What you need to do
What you need to do is retype every entry exactly as written.
--
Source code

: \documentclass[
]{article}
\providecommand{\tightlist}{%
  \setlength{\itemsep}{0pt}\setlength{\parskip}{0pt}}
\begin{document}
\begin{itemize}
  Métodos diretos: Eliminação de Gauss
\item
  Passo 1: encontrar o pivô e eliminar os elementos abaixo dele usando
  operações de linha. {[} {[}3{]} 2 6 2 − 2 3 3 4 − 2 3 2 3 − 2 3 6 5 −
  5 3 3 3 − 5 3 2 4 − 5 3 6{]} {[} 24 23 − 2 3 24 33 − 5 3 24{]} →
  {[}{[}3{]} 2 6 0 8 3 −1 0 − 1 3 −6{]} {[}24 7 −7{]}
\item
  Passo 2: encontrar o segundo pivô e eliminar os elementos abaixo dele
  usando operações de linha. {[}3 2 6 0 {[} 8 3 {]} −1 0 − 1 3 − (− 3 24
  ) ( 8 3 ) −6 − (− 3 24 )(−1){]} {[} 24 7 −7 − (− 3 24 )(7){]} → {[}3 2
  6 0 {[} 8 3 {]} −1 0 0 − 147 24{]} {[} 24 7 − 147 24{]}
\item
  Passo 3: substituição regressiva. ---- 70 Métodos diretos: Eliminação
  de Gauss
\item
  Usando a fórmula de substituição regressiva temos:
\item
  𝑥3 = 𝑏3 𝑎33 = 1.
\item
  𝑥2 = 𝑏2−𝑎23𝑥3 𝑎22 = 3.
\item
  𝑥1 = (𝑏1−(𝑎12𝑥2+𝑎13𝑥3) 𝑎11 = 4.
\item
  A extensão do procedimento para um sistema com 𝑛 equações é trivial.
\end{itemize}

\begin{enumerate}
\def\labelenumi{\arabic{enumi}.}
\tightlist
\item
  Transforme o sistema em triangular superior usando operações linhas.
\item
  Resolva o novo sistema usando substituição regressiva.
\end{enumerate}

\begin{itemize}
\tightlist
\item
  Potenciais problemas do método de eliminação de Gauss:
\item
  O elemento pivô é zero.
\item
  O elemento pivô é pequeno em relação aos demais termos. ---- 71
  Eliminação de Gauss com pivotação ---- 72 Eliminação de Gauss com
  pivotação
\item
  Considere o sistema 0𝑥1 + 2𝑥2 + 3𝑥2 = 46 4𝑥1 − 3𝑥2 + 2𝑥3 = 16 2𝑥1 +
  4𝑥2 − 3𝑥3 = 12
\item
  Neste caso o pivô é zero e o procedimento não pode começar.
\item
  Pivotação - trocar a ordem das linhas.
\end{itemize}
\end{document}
--
Exercise solution
Source code

: \documentclass[
]{article}
\providecommand{\tightlist}{%
  \setlength{\itemsep}{0pt}\setlength{\parskip}{0pt}}
\begin{document}
\begin{itemize}
  Métodos diretos: Eliminação de Gauss
\item
  Passo 1: encontrar o pivô e eliminar os elementos abaixo dele usando
  operações de linha. {[} {[}3{]} 2 6 2 − 2 3 3 4 − 2 3 2 3 − 2 3 6 5 −
  5 3 3 3 − 5 3 2 4 − 5 3 6{]} {[} 24 23 − 2 3 24 33 − 5 3 24{]} →
  {[}{[}3{]} 2 6 0 8 3 −1 0 − 1 3 −6{]} {[}24 7 −7{]}
\item
  Passo 2: encontrar o segundo pivô e eliminar os elementos abaixo dele
  usando operações de linha. {[}3 2 6 0 {[} 8 3 {]} −1 0 − 1 3 − (− 3 24
  ) ( 8 3 ) −6 − (− 3 24 )(−1){]} {[} 24 7 −7 − (− 3 24 )(7){]} → {[}3 2
  6 0 {[} 8 3 {]} −1 0 0 − 147 24{]} {[} 24 7 − 147 24{]}
\item
  Passo 3: substituição regressiva. ---- 70 Métodos diretos: Eliminação
  de Gauss
\item
  Usando a fórmula de substituição regressiva temos:
\item
  𝑥3 = 𝑏3 𝑎33 = 1.
\item
  𝑥2 = 𝑏2−𝑎23𝑥3 𝑎22 = 3.
\item
  𝑥1 = (𝑏1−(𝑎12𝑥2+𝑎13𝑥3) 𝑎11 = 4.
\item
  A extensão do procedimento para um sistema com 𝑛 equações é trivial.
\end{itemize}

\begin{enumerate}
\def\labelenumi{\arabic{enumi}.}
\tightlist
\item
  Transforme o sistema em triangular superior usando operações linhas.
\item
  Resolva o novo sistema usando substituição regressiva.
\end{enumerate}

\begin{itemize}
\tightlist
\item
  Potenciais problemas do método de eliminação de Gauss:
\item
  O elemento pivô é zero.
\item
  O elemento pivô é pequeno em relação aos demais termos. ---- 71
  Eliminação de Gauss com pivotação ---- 72 Eliminação de Gauss com
  pivotação
\item
  Considere o sistema 0𝑥1 + 2𝑥2 + 3𝑥2 = 46 4𝑥1 − 3𝑥2 + 2𝑥3 = 16 2𝑥1 +
  4𝑥2 − 3𝑥3 = 12
\item
  Neste caso o pivô é zero e o procedimento não pode começar.
\item
  Pivotação - trocar a ordem das linhas.
\end{itemize}
\end{document}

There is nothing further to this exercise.